# INPUT DATA
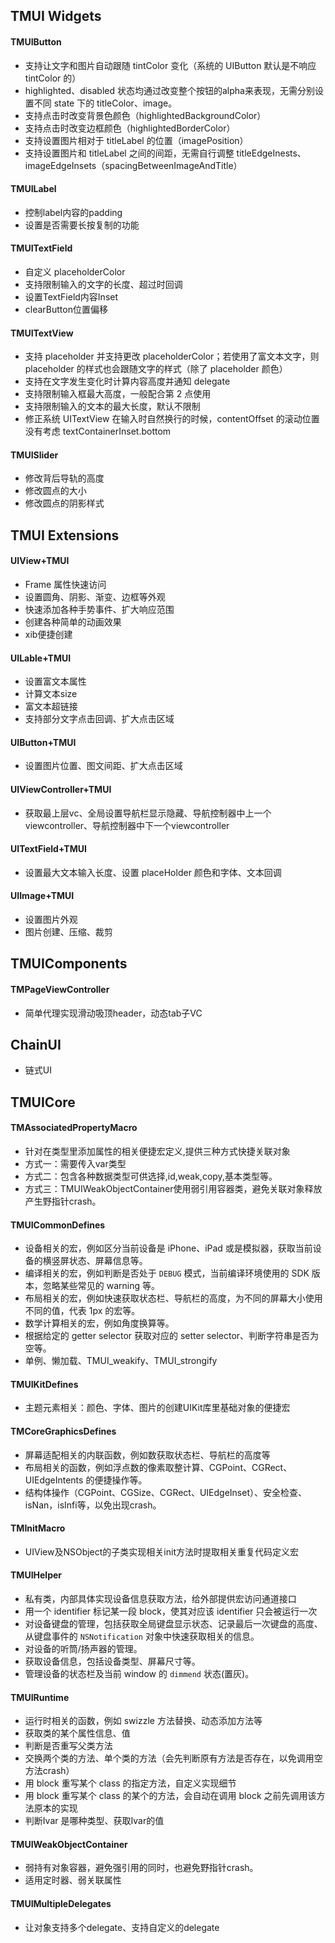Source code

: ## TMUI Widgets

#### TMUIButton

- 支持让文字和图片自动跟随 tintColor 变化（系统的 UIButton 默认是不响应 tintColor 的）
-  highlighted、disabled 状态均通过改变整个按钮的alpha来表现，无需分别设置不同 state 下的 titleColor、image。
- 支持点击时改变背景色颜色（highlightedBackgroundColor）
-  支持点击时改变边框颜色（highlightedBorderColor）
- 支持设置图片相对于 titleLabel 的位置（imagePosition）
- 支持设置图片和 titleLabel 之间的间距，无需自行调整 titleEdgeInests、imageEdgeInsets（spacingBetweenImageAndTitle）

#### TMUILabel

- 控制label内容的padding
- 设置是否需要长按复制的功能

#### TMUITextField

- 自定义 placeholderColor
- 支持限制输入的文字的长度、超过时回调
- 设置TextField内容Inset
- clearButton位置偏移

#### TMUITextView

- 支持 placeholder 并支持更改 placeholderColor；若使用了富文本文字，则 placeholder 的样式也会跟随文字的样式（除了 placeholder 颜色）
- 支持在文字发生变化时计算内容高度并通知 delegate
- 支持限制输入框最大高度，一般配合第 2 点使用
- 支持限制输入的文本的最大长度，默认不限制
- 修正系统 UITextView 在输入时自然换行的时候，contentOffset 的滚动位置没有考虑 textContainerInset.bottom

#### TMUISlider

- 修改背后导轨的高度
- 修改圆点的大小
- 修改圆点的阴影样式





## TMUI Extensions

#### UIView+TMUI

- Frame 属性快速访问
- 设置圆角、阴影、渐变、边框等外观
- 快速添加各种手势事件、扩大响应范围
- 创建各种简单的动画效果
- xib便捷创建

#### UILable+TMUI

- 设置富文本属性
- 计算文本size
- 富文本超链接
- 支持部分文字点击回调、扩大点击区域

#### UIButton+TMUI

- 设置图片位置、图文间距、扩大点击区域

#### UIViewController+TMUI

- 获取最上层vc、全局设置导航栏显示隐藏、导航控制器中上一个viewcontroller、导航控制器中下一个viewcontroller

#### UITextField+TMUI

- 设置最大文本输入长度、设置 placeHolder 颜色和字体、文本回调

#### UIImage+TMUI

- 设置图片外观
- 图片创建、压缩、裁剪





## TMUIComponents

#### TMPageViewController

- 简单代理实现滑动吸顶header，动态tab子VC

## ChainUI

- 链式UI







## TMUICore

#### TMAssociatedPropertyMacro

- 针对在类型里添加属性的相关便捷宏定义,提供三种方式快捷关联对象
- 方式一：需要传入var类型
- 方式二：包含各种数据类型可供选择,id,weak,copy,基本类型等。
- 方式三：TMUIWeakObjectContainer使用弱引用容器类，避免关联对象释放产生野指针crash。

#### TMUICommonDefines

- 设备相关的宏，例如区分当前设备是 iPhone、iPad 或是模拟器，获取当前设备的横竖屏状态、屏幕信息等。
- 编译相关的宏，例如判断是否处于 `DEBUG` 模式，当前编译环境使用的 SDK 版本，忽略某些常见的 warning 等。
- 布局相关的宏，例如快速获取状态栏、导航栏的高度，为不同的屏幕大小使用不同的值，代表 1px 的宏等。
- 数学计算相关的宏，例如角度换算等。
- 根据给定的 getter selector 获取对应的 setter selector、判断字符串是否为空等。
- 单例、懒加载、TMUI_weakify、TMUI_strongify

#### TMUIKitDefines

- 主题元素相关：颜色、字体、图片的创建UIKit库里基础对象的便捷宏

#### TMCoreGraphicsDefines

- 屏幕适配相关的内联函数，例如数获取状态栏、导航栏的高度等
- 布局相关的函数，例如浮点数的像素取整计算、CGPoint、CGRect、UIEdgeIntents 的便捷操作等。
- 结构体操作（CGPoint、CGSize、CGRect、UIEdgeInset）、安全检查、isNan，isInfi等，以免出现crash。

#### TMInitMacro

- UIView及NSObject的子类实现相关init方法时提取相关重复代码定义宏

#### TMUIHelper

- 私有类，内部具体实现设备信息获取方法，给外部提供宏访问通道接口
- 用一个 identifier 标记某一段 block，使其对应该 identifier 只会被运行一次
- 对设备键盘的管理，包括获取全局键盘显示状态、记录最后一次键盘的高度、从键盘事件的 `NSNotification` 对象中快速获取相关的信息。
- 对设备的听筒/扬声器的管理。
- 获取设备信息，包括设备类型、屏幕尺寸等。
- 管理设备的状态栏及当前 window 的 `dimmend` 状态(置灰)。

#### TMUIRuntime

- 运行时相关的函数，例如 swizzle 方法替换、动态添加方法等
- 获取类的某个属性信息、值
- 判断是否重写父类方法
- 交换两个类的方法、单个类的方法（会先判断原有方法是否存在，以免调用空方法crash）
- 用 block 重写某个 class 的指定方法，自定义实现细节
- 用 block 重写某个 class 的某个的方法，会自动在调用 block 之前先调用该方法原本的实现
- 判断Ivar 是哪种类型、获取Ivar的值

#### TMUIWeakObjectContainer

- 弱持有对象容器，避免强引用的同时，也避免野指针crash。
- 适用定时器、弱关联属性

#### TMUIMultipleDelegates

- 让对象支持多个delegate、支持自定义的delegate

# EXERCISE REQUIREMENTS
Everything from the line with "- 主题元素相关：颜色、字体、图片的创建UIKit库里基础对象的便捷宏" through the line with "- 用一个 identifier" should be written out exactly as it appears above, end lines included, and nothing outside that range.

# RESULT
- 主题元素相关：颜色、字体、图片的创建UIKit库里基础对象的便捷宏

#### TMCoreGraphicsDefines

- 屏幕适配相关的内联函数，例如数获取状态栏、导航栏的高度等
- 布局相关的函数，例如浮点数的像素取整计算、CGPoint、CGRect、UIEdgeIntents 的便捷操作等。
- 结构体操作（CGPoint、CGSize、CGRect、UIEdgeInset）、安全检查、isNan，isInfi等，以免出现crash。

#### TMInitMacro

- UIView及NSObject的子类实现相关init方法时提取相关重复代码定义宏

#### TMUIHelper

- 私有类，内部具体实现设备信息获取方法，给外部提供宏访问通道接口
- 用一个 identifier 标记某一段 block，使其对应该 identifier 只会被运行一次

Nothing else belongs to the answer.